Cognitive Stages of Learning
Within the field of sport psychology, three distinct phases of skill acquisition have been identified according to the now classic Fitts and Posner model :
- Cognitive Stage
- Associative Stage
- Autonomous Stage
Of particular importance to us is the cognitive stage of learning. This is because of the fact that during childhood and throughout adolescence, this age of athlete (or child in general) is primarily in the cognitive stage. During this phase, the athlete relies heavily on the coach for simple cues to ensure a high success rate in this phase as they are not always aware of what they did wrong, nor how to correct it. To reinforce successful attempts, external feedback must be given by the coach.
The coach plays a crucial role in this stage of development reinforcing the point made in part 1 of this series that youth strength and conditioning is safe only in the presence of qualified personnel. As mentioned earlier in this article, having smaller coach to athlete ratios than in your typical gym class enables the coach to play a more proactive role in teaching the key movement competencies which were covered in part 2.
To conclude part 3, due to the differences in chronological age, biological age, training age and peak height velocity, it is vital that youth strength and conditioning programmes are individualised, through the process of differentiation, within a group setting.

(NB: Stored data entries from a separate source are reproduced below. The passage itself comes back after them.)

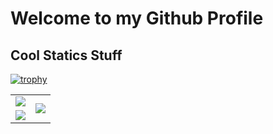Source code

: # Welcome to my Github Profile
## Cool Statics Stuff
[![trophy](https://github-profile-trophy.vercel.app/?username=marcghacc&theme=gruvbox&column=-1&no-frame=true&margin-w=13)](https://github.com/ryo-ma/github-profile-trophy)
<table class="tg" cellspacing="0" cellpadding="0" style="border:none;">
  <tr style="border:none;">
    <td class="tg-0pky" style="border:none;">
      <img src="https://github-readme-streak-stats.herokuapp.com?user=marcghacc&theme=gruvbox&hide_border=true" />
    </td>
    <td class="tg-0pky" rowspan="2" style="border:none;">
      <img src="https://github-readme-stats.vercel.app/api/top-langs/?username=marcghacc&theme=gruvbox&hide_border=true&langs_count=8" />
    </td>
  </tr>
  <tr style="border:none;">
    <td class="tg-0pky" style="border:none;">
      <img src="https://github-readme-stats.vercel.app/api?username=marcghacc&show_icons=true&theme=gruvbox&hide_border=true" />
    </td>
  </tr>
</table>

Additionally, it is crucial that the coach is always on-hand to provide instant feedback during this process as, with athletes of this age being in the cognitive stage of learning, constant coach feedback plays a crucial role in the successful acquisition of the new skill.
When we look back at all 3 parts of this blog series, what have we learnt?
- Youth strength and conditioning is perfectly safe as long as it is conducted in a safe training environment under the watchful eye of a qualified coach.
- Contrary to what some may think, youth strength and conditioning is not centred on lifting heavy weights but is focused on improving fundamental movement skills and key movement qualities.
- In order for athletic development to be optimal an athlete-centred process, achieved through differentiation, must occur even within a group setting due to the varying rates at which youth athletes physically develop.
References G. P. Beunen and R. M. Malina, ‘Growth and biologic maturation: relevance to athletic performance’, in H. Hebestreit and O. Bar-Or (eds.), The Child and Adolescent Athlete (Oxford, 2008), pp. 3-17.  R. Lloyd & A. Faigenbaum, ‘Age- and Sex-Related Differences and Their Implications for Resistance Exercise’, in G. Haff & T. Triplett (eds.) Essentials of Strength and Conditioning (Leeds, 4th ed., 2016), pp. 135-54.  R. M. Malina, C. Bouchard and O. Bar-Or, Growth, Maturation and Physical Activity (Champaign, 2004).  R. Lloyd and J. Oliver, ‘Developing Younger Athletes’, in D. Joyce & D. Lewindon (eds.) High-Performance Training for Sports (Human Kinetics, 2014), pp. 15-28.  L. Micheli, ‘The Child Athlete’, in R. Cantu & L. Micheli (eds.) ACSM’s Guidelines for the Team Physician (Philadelphia, 1991), pp. 228-41.  P. Fitts & M. Posner, Human Performance (California, 1967).